__Data in this exercise__:
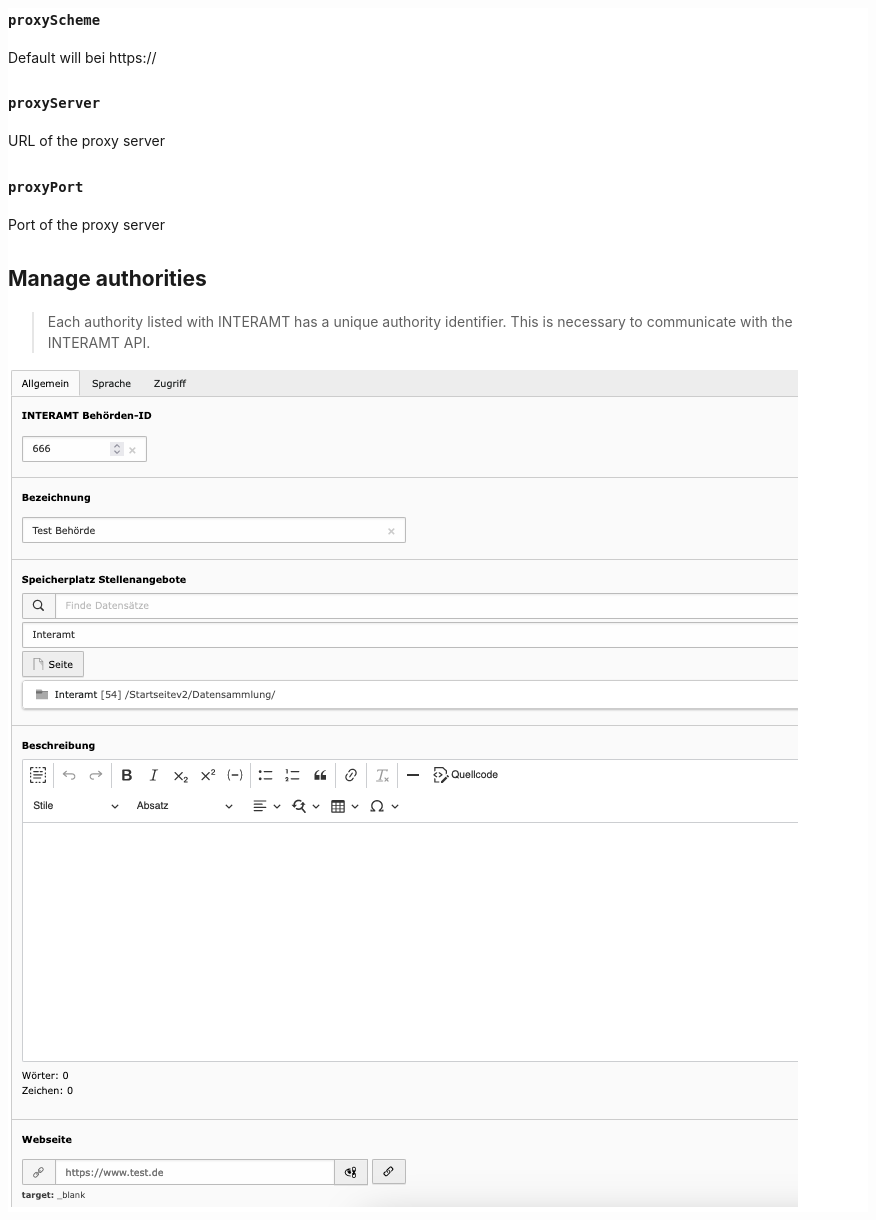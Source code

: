 ### `proxyScheme`
Default will bei https://

### `proxyServer`
URL of the proxy server

### `proxyPort`
Port of the proxy server

## Manage authorities

> Each authority listed with INTERAMT has a unique authority identifier. This is necessary to communicate with the INTERAMT API.

![Authority settings](Resources/Public/Documentation/authority_settings.png)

__Brief__: If the data includes images, skip them and copy every line exactly.

__Your solution__:
Source code

: ### `proxyScheme`
Default will bei https://

### `proxyServer`
URL of the proxy server

### `proxyPort`
Port of the proxy server

## Manage authorities

> Each authority listed with INTERAMT has a unique authority identifier. This is necessary to communicate with the INTERAMT API.

![Authority settings](Resources/Public/Documentation/authority_settings.png)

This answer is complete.